The effects of the ZA above are clearly illustrated in the animated series Highschool of the Dead, based on the manga series of the same name by Daisuke Soto and Shonji Sato. The setting of a highschool, a place rife with cliques and social stratum, only further emphasizes the message. As with all the best ZA situations, we as viewers are introduced to a group of dissimilar survivors who are thrust together by circumstance: geek and jock, egg-headed perfectionist and clueless bimbo, bad-girl kendo club captain and ridiculously busty assistant librarian, creepy totalitarian teacher and (obligatory) red-shirt-esque zombie fodder. They have to band together to survive...maybe? I'm still early in and that creepy totalitarian teacher, is really, really creepy.

Creepier than zombie hordes!
I have a feeling he will be the antagonist, and a villainous antagonist at that!

Dr. Shido's character seems power-hungry and opportunistic already. I expect his character may very well be representative of the worst humanity has to offer in a ZA situation. There's clear set up for him as adversary and complicating factor in later episodes.

Creepiness aside, this anime is surprisingly beautiful...there's a powerful juxtaposition between the beautiful and bloodthirsty: gorgeous skies and scenery is the backdrop to unflinching depictions of death. The fight scenes are brutal. This is one violent anime. But, it is also deeply emotional in a way that makes more than a few of the characters multi-dimensional from the start. The emotional angst of a few of the characters, and the genuine feel of their reactions was surprising.

I have only one complaint about the series so far: the random upskirt shots and excessive amounts of bouncing breasts are gratuitous, numerous and annoying to no end. Show me the fight scene; I don't care about wobbling fun-bags.

HOTD Trailer 
(Note the sheer amount of panties and breast shots.)

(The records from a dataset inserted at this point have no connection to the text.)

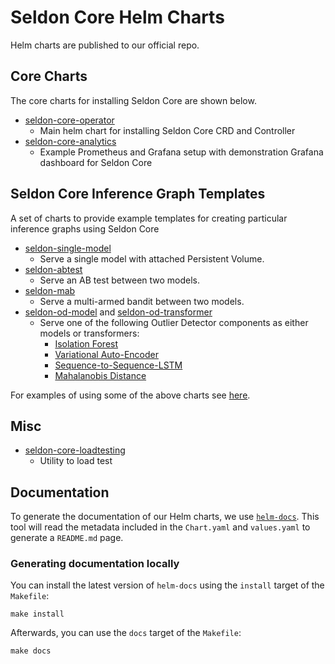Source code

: # Seldon Core Helm Charts

Helm charts are published to our official repo.

## Core Charts

The core charts for installing Seldon Core are shown below.

 * [seldon-core-operator](https://docs.seldon.io/projects/seldon-core/en/latest/charts/seldon-core-operator.html)
   * Main helm chart for installing Seldon Core CRD and Controller
 * [seldon-core-analytics](https://docs.seldon.io/projects/seldon-core/en/latest/charts/seldon-core-analytics.html)
   * Example Prometheus and Grafana setup with demonstration Grafana dashboard for Seldon Core


## Seldon Core Inference Graph Templates

A set of charts to provide example templates for creating particular inference graphs using Seldon Core

 * [seldon-single-model](https://docs.seldon.io/projects/seldon-core/en/latest/charts/seldon-single-model.html)
   * Serve a single model with attached Persistent Volume.
 * [seldon-abtest](https://docs.seldon.io/projects/seldon-core/en/latest/charts/seldon-abtest.html)
   * Serve an AB test between two models.
 * [seldon-mab](https://docs.seldon.io/projects/seldon-core/en/latest/charts/seldon-mab.html)
   * Serve a multi-armed bandit between two models.
 * [seldon-od-model](https://docs.seldon.io/projects/seldon-core/en/latest/charts/seldon-od-model.html) and [seldon-od-transformer](https://docs.seldon.io/projects/seldon-core/en/latest/charts/seldon-od-transformer.html)
   * Serve one of the following Outlier Detector components as either models or transformers:
     * [Isolation Forest](https://github.com/SeldonIO/seldon-core/tree/master/components/outlier-detection/isolation-forest)
     * [Variational Auto-Encoder](https://github.com/SeldonIO/seldon-core/tree/master/components/outlier-detection/vae)
     * [Sequence-to-Sequence-LSTM](https://github.com/SeldonIO/seldon-core/tree/master/components/outlier-detection/seq2seq-lstm)
     * [Mahalanobis Distance](https://github.com/SeldonIO/seldon-core/tree/master/components/outlier-detection/mahalanobis)

For examples of using some of the above charts see [here](https://github.com/SeldonIO/seldon-core/tree/master/notebooks/helm_examples.ipynb).

## Misc

 * [seldon-core-loadtesting](https://docs.seldon.io/projects/seldon-core/en/latest/charts/seldon-core-loadtesting.html)
   * Utility to load test

## Documentation

To generate the documentation of our Helm charts, we use
[`helm-docs`](https://github.com/norwoodj/helm-docs).
This tool will read the metadata included in the `Chart.yaml` and `values.yaml`
to generate a `README.md` page.

### Generating documentation locally

You can install the latest version of `helm-docs` using the `install` target of
the `Makefile`:

```shell
make install
```

Afterwards, you can use the `docs` target of the `Makefile`:

```shell
make docs
```
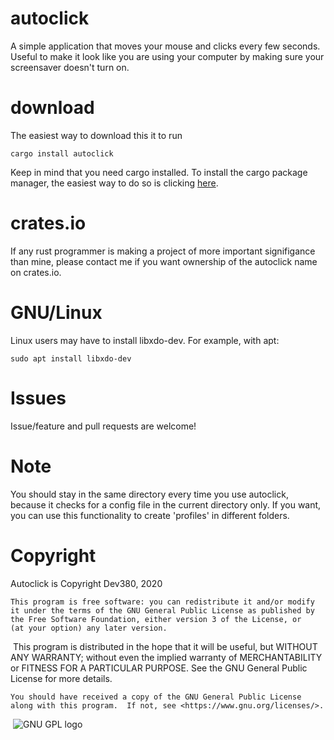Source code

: # autoclick
A simple application that moves your mouse and clicks every few seconds. Useful to make it look like you are using your computer by making sure your screensaver doesn't turn on.
# download
The easiest way to download this it to run
```
cargo install autoclick
```
Keep in mind that you need cargo installed. To install the cargo package manager, the easiest way to do so is clicking [here](https://www.rust-lang.org/tools/install).
# crates.io
If any rust programmer is making a project of more important signifigance than mine, please contact me if you want ownership of the autoclick name on crates.io.
# GNU/Linux
Linux users may have to install libxdo-dev.
For example, with apt:
```
sudo apt install libxdo-dev
```
# Issues
Issue/feature and pull requests are welcome!
# Note
You should stay in the same directory every time you use autoclick, because it checks for a config file in the current directory only. If you want, you can use this functionality to create 'profiles' in different folders.

# Copyright

Autoclick is Copyright Dev380, 2020
​

    This program is free software: you can redistribute it and/or modify
    it under the terms of the GNU General Public License as published by
    the Free Software Foundation, either version 3 of the License, or
    (at your option) any later version.
​
    This program is distributed in the hope that it will be useful,
    but WITHOUT ANY WARRANTY; without even the implied warranty of
    MERCHANTABILITY or FITNESS FOR A PARTICULAR PURPOSE.  See the
    GNU General Public License for more details.

    You should have received a copy of the GNU General Public License
    along with this program.  If not, see <https://www.gnu.org/licenses/>.
​
![GNU GPL logo](https://www.gnu.org/graphics/gplv3-88x31.png)

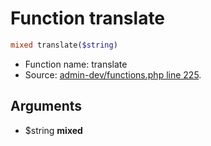 Function translate
===========================





```php
mixed translate($string)
```

* Function name: translate
* Source: [admin-dev/functions.php line 225](https://github.com/PrestaShop/PrestaShop/blob/1.5.0.15/admin-dev/functions.php#L225).

Arguments
---------

* $string **mixed**

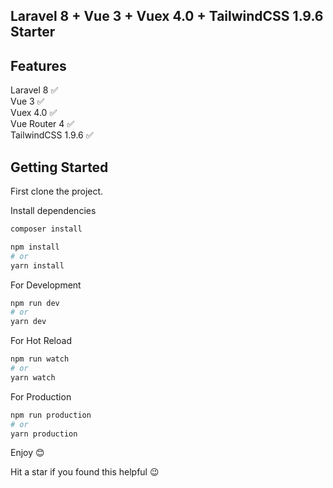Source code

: ## Laravel 8 + Vue 3 + Vuex 4.0 + TailwindCSS 1.9.6 Starter

## Features

Laravel 8 ✅  
Vue 3 ✅  
Vuex 4.0 ✅  
Vue Router 4 ✅  
TailwindCSS 1.9.6 ✅

## Getting Started

First clone the project.

Install dependencies

```bash
composer install

npm install
# or
yarn install

```

For Development

```bash
npm run dev
# or
yarn dev
```

For Hot Reload

```bash
npm run watch
# or
yarn watch
```

For Production

```bash
npm run production
# or
yarn production
```

Enjoy 😊

Hit a star if you found this helpful 😉

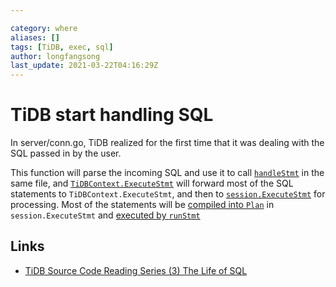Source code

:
 ```yaml
---

category: where
aliases: []
tags: [TiDB, exec, sql]
author: longfangsong
last_update: 2021-03-22T04:16:29Z
---
```


# TiDB start handling SQL

In server/conn.go, TiDB realized for the first time that it was dealing with the SQL passed in by the user.

This function will parse the incoming SQL and use it to call [`handleStmt`](https://github.com/pingcap/tidb/blob/cad8e15db2da8caf2cc0e03b2caa9939e35bf6f0/server/conn.go#L1618) in the same file, and [`TiDBContext.ExecuteStmt`](https://github.com/pingcap/tidb/blob/cad8e15db2da8caf2cc0e03b2caa9939e35bf6f0/server/driver_tidb.go#L216) will forward most of the SQL statements to `TiDBContext.ExecuteStmt`, and then to [`session.ExecuteStmt`](https://github.com/pingcap/tidb/blob/cad8e15db2da8caf2cc0e03b2caa9939e35bf6f0/session/session.go#L1373) for processing.
Most of the statements will be [compiled into `Plan`](https://github.com/pingcap/tidb/blob/cad8e15db2da8caf2cc0e03b2caa9939e35bf6f0/session/session.go#L1400) in `session.ExecuteStmt` and [executed by `runStmt`](https://github.com/pingcap/tidb/blob/cad8e15db2da8caf2cc0e03b2caa9939e35bf6f0/session/session.go#L1422)

## Links

- [TiDB Source Code Reading Series (3) The Life of SQL](https://pingcap.com/blog-cn/tidb-source-code-reading-3/)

All in all, I think I might keep with this anime, despite my irritation at the T&A (it doesn't make everything better).  The second season of Highschool of the Dead was announced in April 2012, and although rumors were that the announcement was an April Fool's Day joke, there has been information out that one is in the works with no release date confirmed yet.

Random Bonus Factoid:
While looking at the closing credits for HOTD for the Japanese cast and crew, I noticed that there was a position listed as "Art and Literature Support." What is that? And why don't American production companies have such a position? And if they do, why can't I find a job doing that? Because I would be really, really good at it (if I knew what it was).